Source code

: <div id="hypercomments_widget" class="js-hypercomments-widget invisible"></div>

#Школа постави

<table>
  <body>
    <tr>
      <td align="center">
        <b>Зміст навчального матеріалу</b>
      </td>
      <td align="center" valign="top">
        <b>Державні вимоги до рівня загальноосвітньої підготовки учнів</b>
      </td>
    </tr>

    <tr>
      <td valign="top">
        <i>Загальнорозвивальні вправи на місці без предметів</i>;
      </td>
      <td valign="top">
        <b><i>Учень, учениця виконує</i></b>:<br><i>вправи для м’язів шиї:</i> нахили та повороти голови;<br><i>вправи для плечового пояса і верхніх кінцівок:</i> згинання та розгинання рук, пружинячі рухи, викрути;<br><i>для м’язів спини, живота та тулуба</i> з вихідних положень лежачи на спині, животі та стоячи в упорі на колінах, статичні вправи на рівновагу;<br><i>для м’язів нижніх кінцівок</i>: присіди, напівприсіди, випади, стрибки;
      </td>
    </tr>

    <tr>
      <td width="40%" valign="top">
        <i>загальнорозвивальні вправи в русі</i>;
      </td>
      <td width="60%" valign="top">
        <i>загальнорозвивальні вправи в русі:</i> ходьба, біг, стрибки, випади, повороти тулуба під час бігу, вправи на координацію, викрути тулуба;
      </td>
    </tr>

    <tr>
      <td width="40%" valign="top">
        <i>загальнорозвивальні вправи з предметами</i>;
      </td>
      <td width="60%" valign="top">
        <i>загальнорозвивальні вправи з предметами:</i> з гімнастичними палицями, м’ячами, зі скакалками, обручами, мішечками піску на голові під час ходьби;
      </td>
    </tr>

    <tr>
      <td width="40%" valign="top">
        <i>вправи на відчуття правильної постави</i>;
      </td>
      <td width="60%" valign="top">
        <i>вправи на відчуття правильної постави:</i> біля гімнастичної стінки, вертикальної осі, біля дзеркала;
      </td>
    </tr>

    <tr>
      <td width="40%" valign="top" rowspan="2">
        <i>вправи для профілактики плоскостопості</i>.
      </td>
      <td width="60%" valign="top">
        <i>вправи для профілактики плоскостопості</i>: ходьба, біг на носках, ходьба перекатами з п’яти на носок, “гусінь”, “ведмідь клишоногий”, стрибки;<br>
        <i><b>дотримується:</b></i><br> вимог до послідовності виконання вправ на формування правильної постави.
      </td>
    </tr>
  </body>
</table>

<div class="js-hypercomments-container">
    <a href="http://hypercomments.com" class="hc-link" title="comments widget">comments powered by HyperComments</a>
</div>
■ ■ ■ ■
◆ WHAT YOU HAVE TO DO
Return each line of the data above that includes the word "hypercomments".

◆ TASK OUTPUT
: <div id="hypercomments_widget" class="js-hypercomments-widget invisible"></div>
<div class="js-hypercomments-container">
    <a href="http://hypercomments.com" class="hc-link" title="comments widget">comments powered by HyperComments</a>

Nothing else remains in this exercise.